Neben dem Düsseldorf-Unfall hatte sich Ullmann das Kreuzband (2013) am Knie gerissen, ebenso das Innenband (2009). "Das waren langwierige Prozesse. Vor allem hat es gedauert, bis ich das Vertrauen in meinen Körper, in das Knie wieder hatte." Tiefpunkte gehören für den Stürmer jedoch genauso zur Karriere wie seine drei deutschen Meistertitel mit Mannheim (2) und den Kölner Haien (1).

... prägende Trainer:

"Als jungen Spieler hat mich Hans Zach geformt, auch wenn es da manchmal etwas lauter zur Sache ging. Aber Zach hat mich zum ersten Mal in die Nationalmannschaft geholt und ich habe mein erstes Länderspiel gemacht." Bleibenden Eindruck habe auch der Mannheimer Meistertrainer Geoff Ward hinterlassen, oder auch der aktuelle Düsseldorfer Trainer Harold Kreis, der in Mannheim lange mit Ullmann arbeitete. "Nicht zuletzt war Bundestrainer Uwe Krupp mit der erfolgreichen Heim-WM 2010 eine prägende Figur im deutschen Eishockey und für mich."

... unerfüllte sportliche Träume:

"Ich bin kein Mensch, der sich mit Kleinigkeiten zufriedengibt, ich möchte immer das Maximum aus mir und meinem Körper herausholen. Ich wollte immer mal bei den großen Klubs spielen und in der Nationalmannschaft Erfolg haben. Ich denke, das ist mir gelungen."

... über seine ersten Schritte auf dem Eis:

"Mein Vater stammt aus der ehemaligen Tschechoslowakei und hat selbst beim EHC Waldkraiburg gespielt, dort habe auch ich angefangen." Seine Mutter hat ihm das Schlittschuhlaufen beigebracht. Ullmanns Sohn Lenox spielt ebenfalls Eishockey. "Jetzt schließt sich der Kreis."

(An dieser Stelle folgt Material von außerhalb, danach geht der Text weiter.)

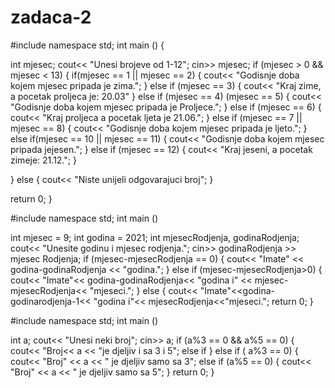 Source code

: # zadaca-2
#include <iostream>
namespace std;
int main () {

int mjesec;
cout<< "Unesi brojeve od 1-12";
cin>> mjesec;
if (mjesec > 0 && mjesec < 13)
{
if(mjesec == 1 || mjesec == 2)
{
cout<< "Godisnje doba kojem mjesec pripada je zima.";
} else if (mjesec == 3)
{
cout<< "Kraj zime, a pocetak proljeca je: 20.03"
} else if (mjesec == 4) (mjesec == 5)
{
cout<< "Godisnje doba kojem mjesec pripada je Proljece.";
} else if (mjesec == 6) {
cout<< "Kraj proljeca a pocetak ljeta je 21.06.";
} else if (mjesec == 7 || mjesec == 8) {
cout<< "Godisnje doba kojem mjesec pripada je ljeto.";
} else if(mjesec == 10 || mjesec == 11) {
cout<< "Godisnje doba kojem mjesec pripada jejesen.";
} else if (mjesec == 12) {
cout<< "Kraj jeseni, a pocetak zimeje: 21.12.";
}

} else {
cout<< "Niste unijeli odgovarajuci broj";
}

return 0;
}



#include <iostream>
namespace std;
int main ()

int mjesec = 9;
int godina = 2021;
int mjesecRodjenja, godinaRodjenja;
cout<< "Unesite godinu i mjesec rodjenja.";
cin>> godinaRodjenja >> mjesec Rodjenja;
if (mjesec-mjesecRodjenja == 0) {
cout<< "Imate" << godina-godinaRodjenja << "godina.";
} else if (mjesec-mjesecRodjenja>0) {
cout<< "Imate"<< godina-godinaRodjenja<< "godina i" << mjesec-mjesecRodjenja<< "mjeseci.";
} else {
cout<< "Imate"<<godina-godinarodjenja-1<< "godina i"<< mjesecRodjenja<<"mjeseci.";
return 0;
}



#include <iostream>
namespace std;
int main ()

int a;
cout<< "Unesi neki broj";
cin>> a;
if (a%3 == 0 && a%5 == 0) {
cout<< "Broj<< a << "je djeljiv i sa 3 i 5";
else if
}
else if ( a%3 == 0)
{
cout<< "Broj" << a << " je djeljiv samo sa 3";
else if (a%5 == 0)
{
cout<< "Broj" << a << " je djeljiv samo sa 5";
}
return 0;
}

... die Entwicklung im deutschen Eishockey:

Der Sport habe sich auf allen Ebenen positiv entwickelt. Jedes DEL-Spiel kann inzwischen im Fernsehen oder Internet live verfolgt werden. "Auch die Stadien haben sich extrem verbessert. Ich kenne noch das alte Curt-Frenzel-Stadion – saukalt und kein Vergleich mit den Bedingungen von heute." Das allerwichtigste jedoch ist, dass das Spiel extrem an Tempo gewonnen hat. "Die Profis sind athletischer geworden. Jeder ist topfit, wenn er im August in die Saison startet und ist so austrainiert, dass er 52 Punktspiele marschieren und in den Play-offs noch einen oben draufsetzen kann." Zu seinen Anfangszeiten war das anders: "Da waren zwei Sturmreihen richtig gut. Die dritte und vierte Reihe waren reine Zerstörer." Jeder Klub hat inzwischen einen Athletiktrainer. "Früher haben wir zum Aufwärmen vor dem Spiel einen Kaffee getrunken, heute spult jeder ein intensives Programm ab."

... gute Eishockey-Freunde:

Mit den Münchnern Yanik Seidenberg und Torwart Danny aus den Birken hält Ullmann engen Kontakt, die Familien besuchen sich gegenseitig. Auch Florian Kettemer von den Eisbären Berlin oder der jüngst bei den Mannheimern ausgemusterte Markus Kink zählen zu den Freunden aus gemeinsamen Hockey-Zeiten. "Außerdem durfte ich eine türkische Hochzeit mit Sinan Akdag erleben und war auch bei Moritz Müller dabei, als er geheiratet hat."

... das letzte sportliche Ziel mit den Augsburger Panthern:

"In erster Linie will ich gesund bleiben. Auf unsere jüngsten Auftritte gegen Köln, Iserlohn und München können wir aufbauen. Noch einmal Play-off-Luft schnuppern, wäre etwas ganz Feines."

... seine berufliche Zukunft:

"Ich werde in Mannheim mit jüngeren Spielern zusammenarbeiten, man wird mich weiterhin in den Eishallen antreffen, aber vermutlich nicht als Trainer. Ich werde meine Schlittschuhe nicht mehr brauchen."